Michael Peechatt


2024

pdf
MULTICOLLAB: A Multimodal Corpus of Dialogues for Analyzing Collaboration and Frustration in Language
Michael Peechatt | Cecilia Ovesdotter Alm | Reynold Bailey
Proceedings of the 2024 Joint International Conference on Computational Linguistics, Language Resources and Evaluation (LREC-COLING 2024)

This paper addresses an existing resource gap for studying complex emotional states when a speaker collaborates with a partner to solve a task. We present a novel dialogue resource — the MULTICOLLAB corpus — where two interlocutors, an instructor and builder, communicated through a Zoom call while sensors recorded eye gaze, facial action units, and galvanic skin response, with transcribed speech signals, resulting in a unique, heavily multimodal corpus. The builder received instructions from the instructor. Half of the builders were privately told to disobey the instructor’s directions. After the task, participants watched the Zoom recording and annotated their instances of frustration.
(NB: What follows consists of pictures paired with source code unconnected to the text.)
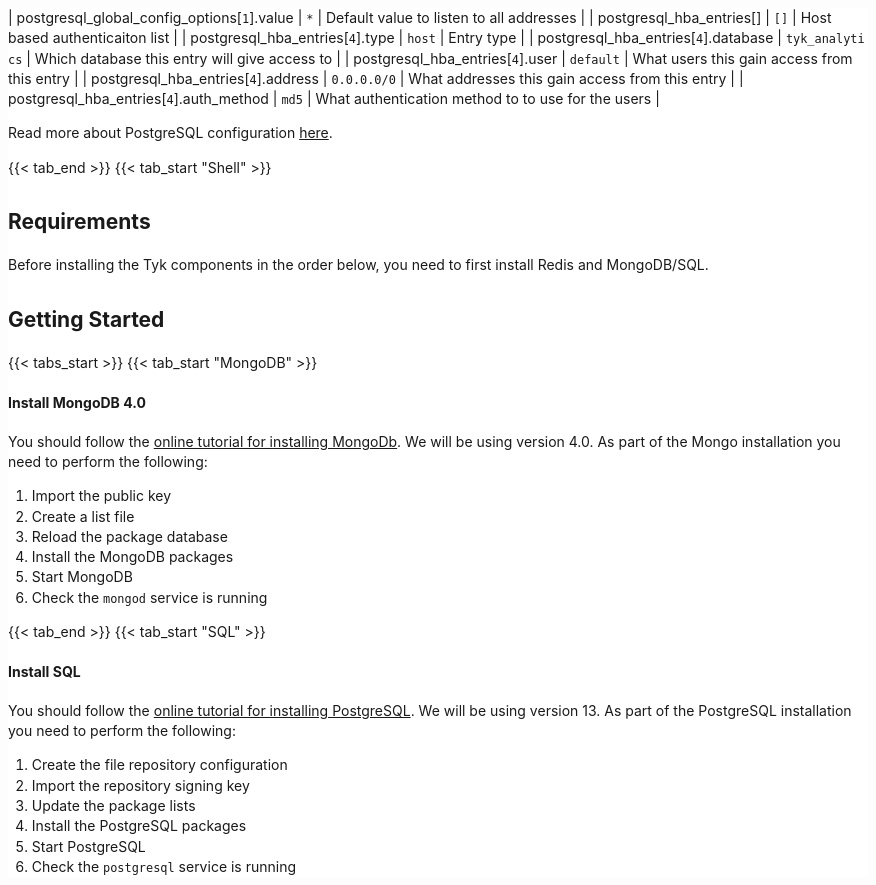 | postgresql_global_config_options[`1`].value  |         `*`         | Default value to listen to all addresses           |
| postgresql_hba_entries[]                     |        `[]`         | Host based authenticaiton list                     |
| postgresql_hba_entries[`4`].type             |       `host`        | Entry type                                         |
| postgresql_hba_entries[`4`].database         |   `tyk_analytics`   | Which database this entry will give access to      |
| postgresql_hba_entries[`4`].user             |      `default`      | What users this gain access from this entry        |
| postgresql_hba_entries[`4`].address          |     `0.0.0.0/0`     | What addresses this gain access from this entry    |
| postgresql_hba_entries[`4`].auth_method      |        `md5`        | What authentication method to to use for the users |

Read more about PostgreSQL configuration [here](https://github.com/geerlingguy/ansible-role-postgresql).

{{< tab_end >}}
{{< tab_start "Shell" >}}

## Requirements

Before installing the Tyk components in the order below, you need to first install Redis and MongoDB/SQL.

## Getting Started

{{< tabs_start >}}
{{< tab_start "MongoDB" >}}

#### Install MongoDB 4.0

You should follow the [online tutorial for installing MongoDb](https://docs.mongodb.com/v4.0/tutorial/install-mongodb-on-ubuntu/). We will be using version 4.0. As part of the Mongo installation you need to perform the following:

1. Import the public key
2. Create a list file
3. Reload the package database
4. Install the MongoDB packages
5. Start MongoDB
6. Check the `mongod` service is running

{{< tab_end >}}
{{< tab_start "SQL" >}}

#### Install SQL

You should follow the [online tutorial for installing PostgreSQL](https://www.postgresql.org/download/linux/ubuntu/). We will be using version 13. As part of the PostgreSQL installation you need to perform the following:

1. Create the file repository configuration
2. Import the repository signing key
3. Update the package lists
4. Install the PostgreSQL packages
5. Start PostgreSQL
6. Check the `postgresql` service is running

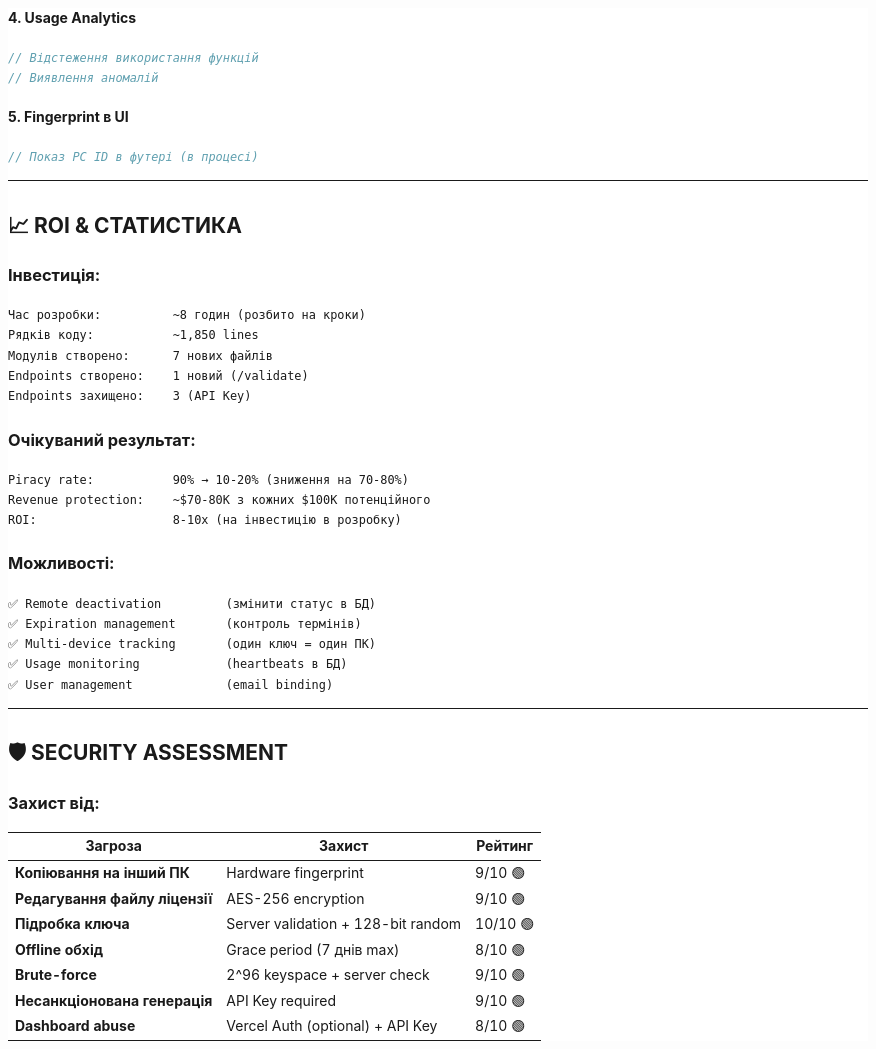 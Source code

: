 #### 4. Usage Analytics
```typescript
// Відстеження використання функцій
// Виявлення аномалій
```

#### 5. Fingerprint в UI
```javascript
// Показ PC ID в футері (в процесі)
```

---

## 📈 ROI & СТАТИСТИКА

### Інвестиція:

```
Час розробки:          ~8 годин (розбито на кроки)
Рядків коду:           ~1,850 lines
Модулів створено:      7 нових файлів
Endpoints створено:    1 новий (/validate)
Endpoints захищено:    3 (API Key)
```

### Очікуваний результат:

```
Piracy rate:           90% → 10-20% (зниження на 70-80%)
Revenue protection:    ~$70-80K з кожних $100K потенційного
ROI:                   8-10x (на інвестицію в розробку)
```

### Можливості:

```
✅ Remote deactivation         (змінити статус в БД)
✅ Expiration management       (контроль термінів)
✅ Multi-device tracking       (один ключ = один ПК)
✅ Usage monitoring            (heartbeats в БД)
✅ User management             (email binding)
```

---

## 🛡️ SECURITY ASSESSMENT

### Захист від:

| Загроза | Захист | Рейтинг |
|---------|--------|---------|
| **Копіювання на інший ПК** | Hardware fingerprint | 9/10 🟢 |
| **Редагування файлу ліцензії** | AES-256 encryption | 9/10 🟢 |
| **Підробка ключа** | Server validation + 128-bit random | 10/10 🟢 |
| **Offline обхід** | Grace period (7 днів max) | 8/10 🟢 |
| **Brute-force** | 2^96 keyspace + server check | 9/10 🟢 |
| **Несанкціонована генерація** | API Key required | 9/10 🟢 |
| **Dashboard abuse** | Vercel Auth (optional) + API Key | 8/10 🟢 |
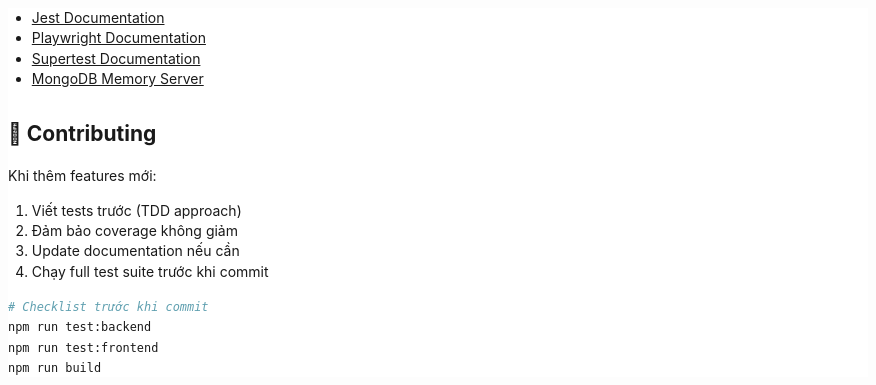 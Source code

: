 - [Jest Documentation](https://jestjs.io/docs/getting-started)
- [Playwright Documentation](https://playwright.dev/docs/intro)
- [Supertest Documentation](https://github.com/visionmedia/supertest)
- [MongoDB Memory Server](https://github.com/nodkz/mongodb-memory-server)

## 🤝 Contributing

Khi thêm features mới:

1. Viết tests trước (TDD approach)
2. Đảm bảo coverage không giảm
3. Update documentation nếu cần
4. Chạy full test suite trước khi commit

```bash
# Checklist trước khi commit
npm run test:backend
npm run test:frontend
npm run build
```
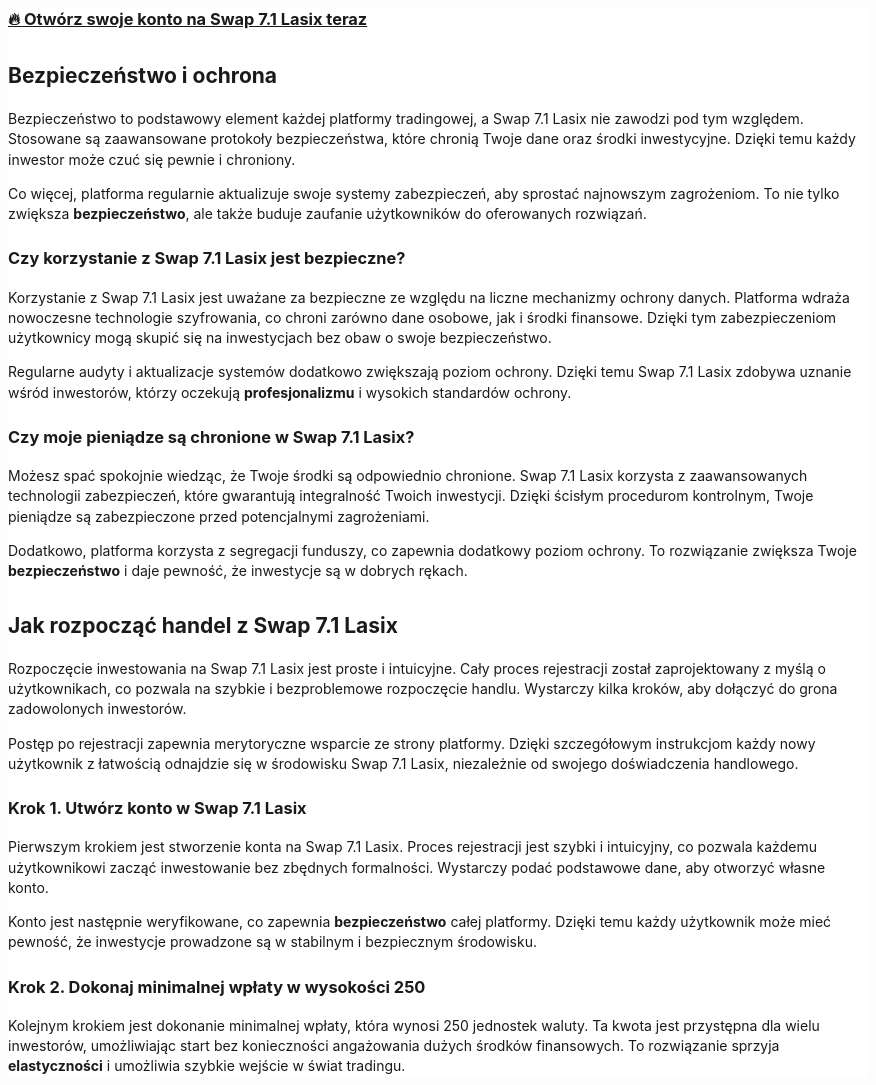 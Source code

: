 ### [🔥 Otwórz swoje konto na Swap 7.1 Lasix teraz](https://bitwander.org/swap-7.1-lasix/)
## Bezpieczeństwo i ochrona  
Bezpieczeństwo to podstawowy element każdej platformy tradingowej, a Swap 7.1 Lasix nie zawodzi pod tym względem. Stosowane są zaawansowane protokoły bezpieczeństwa, które chronią Twoje dane oraz środki inwestycyjne. Dzięki temu każdy inwestor może czuć się pewnie i chroniony.

Co więcej, platforma regularnie aktualizuje swoje systemy zabezpieczeń, aby sprostać najnowszym zagrożeniom. To nie tylko zwiększa **bezpieczeństwo**, ale także buduje zaufanie użytkowników do oferowanych rozwiązań.

### Czy korzystanie z Swap 7.1 Lasix jest bezpieczne?  
Korzystanie z Swap 7.1 Lasix jest uważane za bezpieczne ze względu na liczne mechanizmy ochrony danych. Platforma wdraża nowoczesne technologie szyfrowania, co chroni zarówno dane osobowe, jak i środki finansowe. Dzięki tym zabezpieczeniom użytkownicy mogą skupić się na inwestycjach bez obaw o swoje bezpieczeństwo.

Regularne audyty i aktualizacje systemów dodatkowo zwiększają poziom ochrony. Dzięki temu Swap 7.1 Lasix zdobywa uznanie wśród inwestorów, którzy oczekują **profesjonalizmu** i wysokich standardów ochrony.

### Czy moje pieniądze są chronione w Swap 7.1 Lasix?  
Możesz spać spokojnie wiedząc, że Twoje środki są odpowiednio chronione. Swap 7.1 Lasix korzysta z zaawansowanych technologii zabezpieczeń, które gwarantują integralność Twoich inwestycji. Dzięki ścisłym procedurom kontrolnym, Twoje pieniądze są zabezpieczone przed potencjalnymi zagrożeniami.

Dodatkowo, platforma korzysta z segregacji funduszy, co zapewnia dodatkowy poziom ochrony. To rozwiązanie zwiększa Twoje **bezpieczeństwo** i daje pewność, że inwestycje są w dobrych rękach.

## Jak rozpocząć handel z Swap 7.1 Lasix  
Rozpoczęcie inwestowania na Swap 7.1 Lasix jest proste i intuicyjne. Cały proces rejestracji został zaprojektowany z myślą o użytkownikach, co pozwala na szybkie i bezproblemowe rozpoczęcie handlu. Wystarczy kilka kroków, aby dołączyć do grona zadowolonych inwestorów.

Postęp po rejestracji zapewnia merytoryczne wsparcie ze strony platformy. Dzięki szczegółowym instrukcjom każdy nowy użytkownik z łatwością odnajdzie się w środowisku Swap 7.1 Lasix, niezależnie od swojego doświadczenia handlowego.

### Krok 1. Utwórz konto w Swap 7.1 Lasix  
Pierwszym krokiem jest stworzenie konta na Swap 7.1 Lasix. Proces rejestracji jest szybki i intuicyjny, co pozwala każdemu użytkownikowi zacząć inwestowanie bez zbędnych formalności. Wystarczy podać podstawowe dane, aby otworzyć własne konto.

Konto jest następnie weryfikowane, co zapewnia **bezpieczeństwo** całej platformy. Dzięki temu każdy użytkownik może mieć pewność, że inwestycje prowadzone są w stabilnym i bezpiecznym środowisku.

### Krok 2. Dokonaj minimalnej wpłaty w wysokości 250  
Kolejnym krokiem jest dokonanie minimalnej wpłaty, która wynosi 250 jednostek waluty. Ta kwota jest przystępna dla wielu inwestorów, umożliwiając start bez konieczności angażowania dużych środków finansowych. To rozwiązanie sprzyja **elastyczności** i umożliwia szybkie wejście w świat tradingu.
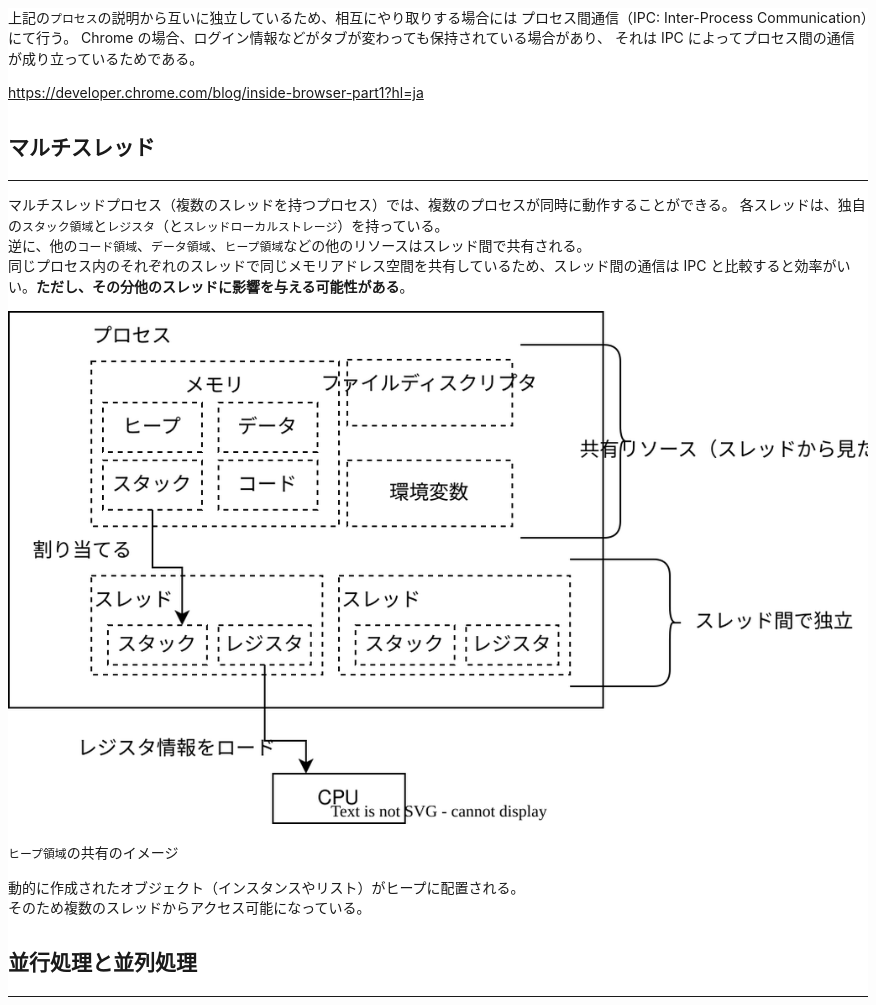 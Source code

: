 上記の`プロセス`の説明から互いに独立しているため、相互にやり取りする場合には
プロセス間通信（IPC: Inter-Process Communication）にて行う。
Chrome の場合、ログイン情報などがタブが変わっても保持されている場合があり、
それは IPC によってプロセス間の通信が成り立っているためである。

https://developer.chrome.com/blog/inside-browser-part1?hl=ja

## マルチスレッド

---

マルチスレッドプロセス（複数のスレッドを持つプロセス）では、複数のプロセスが同時に動作することができる。
各スレッドは、独自の`スタック領域`と`レジスタ`（と`スレッドローカルストレージ`）を持っている。  
逆に、他の`コード領域`、`データ領域`、`ヒープ領域`などの他のリソースはスレッド間で共有される。  
同じプロセス内のそれぞれのスレッドで同じメモリアドレス空間を共有しているため、スレッド間の通信は IPC と比較すると効率がいい。**ただし、その分他のスレッドに影響を与える可能性がある**。

![](./thread.svg)

`ヒープ領域`の共有のイメージ

動的に作成されたオブジェクト（インスタンスやリスト）がヒープに配置される。  
そのため複数のスレッドからアクセス可能になっている。

## 並行処理と並列処理

---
In this study, we introduce this new corpus and perform computational experiments with time series transformers, using early fusion through time for sensor data and late fusion for speech transcripts. We then average predictions from both methods to recognize instructor frustration. Using sensor and speech data in a 4.5 second time window, we find that the fusion of both models yields 21% improvement in classification accuracy (with a precision of 79% and F1 of 63%) over a comparison baseline, demonstrating that complex emotions can be recognized when rich multimodal data from transcribed spoken dialogue and biophysical sensor data are fused.